Joh. Jos. Prüm Wehlener Sonnenuhr Spätlese 2012

There’s an exuberance to some Riesling styles of which one should quickly take advantage. Then there’s this sort of Riesling, one that screams to be left alone for a while and, if forced out of its bottle now, will kick and scream its way into your mouth. In fact, the bottle I had last night was pretty much all arms and legs, gangly to the point of awkwardness. Yet the components are there and, even during the course of our all-too-brief encounter, it improved considerably.

As I suggested at some length in my note on the 2008 edition, this is a wine style that succeeds or fails on its fine balance, as well as on the tension between lusciousness of fruit and taut minerality. While the 2012 is a bit awkward on entry, clumsy on its mid-palate transition and strident through its after palate, it’s clearly a wine of inherent balance and exciting contrasts. There’s an impactful thrust of almost tropical fruit at the front of the palate, enlivened by a hint of CO2 spritz. This fullness is abruptly whisked away from the mid-palate onwards by a searing cut of finely textured acid. This end of the wine fascinates me most. A streak of savoury minerality (accompanied for now by a noticeable whiff of sulfur) is inseparable from fine phenolics and even, bubbly acid. Granted, this textural component isn’t yet fully integrated with the wine’s fruit and residual sugar swell, but I’m sure it will come together with some time.

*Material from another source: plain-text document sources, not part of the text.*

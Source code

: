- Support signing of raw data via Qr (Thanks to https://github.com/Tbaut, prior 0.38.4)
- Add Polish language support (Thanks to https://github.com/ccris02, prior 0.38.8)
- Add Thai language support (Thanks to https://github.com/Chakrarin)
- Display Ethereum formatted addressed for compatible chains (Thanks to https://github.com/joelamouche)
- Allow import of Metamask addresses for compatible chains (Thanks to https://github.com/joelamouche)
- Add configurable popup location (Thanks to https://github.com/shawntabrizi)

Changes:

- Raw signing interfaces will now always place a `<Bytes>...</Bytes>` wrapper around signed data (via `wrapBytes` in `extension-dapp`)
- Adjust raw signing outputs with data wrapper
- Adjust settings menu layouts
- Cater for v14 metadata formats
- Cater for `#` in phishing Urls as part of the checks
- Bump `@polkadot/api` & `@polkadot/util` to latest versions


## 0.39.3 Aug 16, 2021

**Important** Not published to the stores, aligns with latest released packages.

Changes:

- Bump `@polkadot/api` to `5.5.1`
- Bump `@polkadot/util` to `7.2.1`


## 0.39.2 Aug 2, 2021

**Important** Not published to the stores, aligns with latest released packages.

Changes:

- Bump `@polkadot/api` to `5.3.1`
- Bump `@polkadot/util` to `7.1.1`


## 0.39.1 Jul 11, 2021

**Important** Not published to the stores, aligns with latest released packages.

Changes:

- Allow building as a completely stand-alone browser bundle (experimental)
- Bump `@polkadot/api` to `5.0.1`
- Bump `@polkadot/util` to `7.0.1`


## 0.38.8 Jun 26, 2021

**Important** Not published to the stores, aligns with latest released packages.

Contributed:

Awkward for now. Still, a delicious wine and one that promises so much down the track.

J.J. Prüm
Price: $96
Closure: Cork
Source: Retail

Joh. Jos. Prüm Wehlener Sonnenuhr Spätlese 2008

A tale of three Rieslings, several digressions and a good deal of tension.

Palate memory, for those of us not blessed with fantastically good recall to start with, can be frustratingly unreliable. For me, writing about wine functions primarily as a sort of personal aide-mémoire, a way to record previous experiences and subsequently recall, as much as possible, the experience of a particular wine. Words, though, are only so rich a medium, which perhaps explains why we sometimes overreach with increasingly obscure descriptors to differentiate one wine from another. Point scoring, too, can be another way of adding semantic richness to a note. Indeed, one’s perhaps feeble attempts to capture something as abstract as wine starts to make sense of, for example, Proust’s extreme longueurs in describing flowers, social behaviours and the experience of jealousy.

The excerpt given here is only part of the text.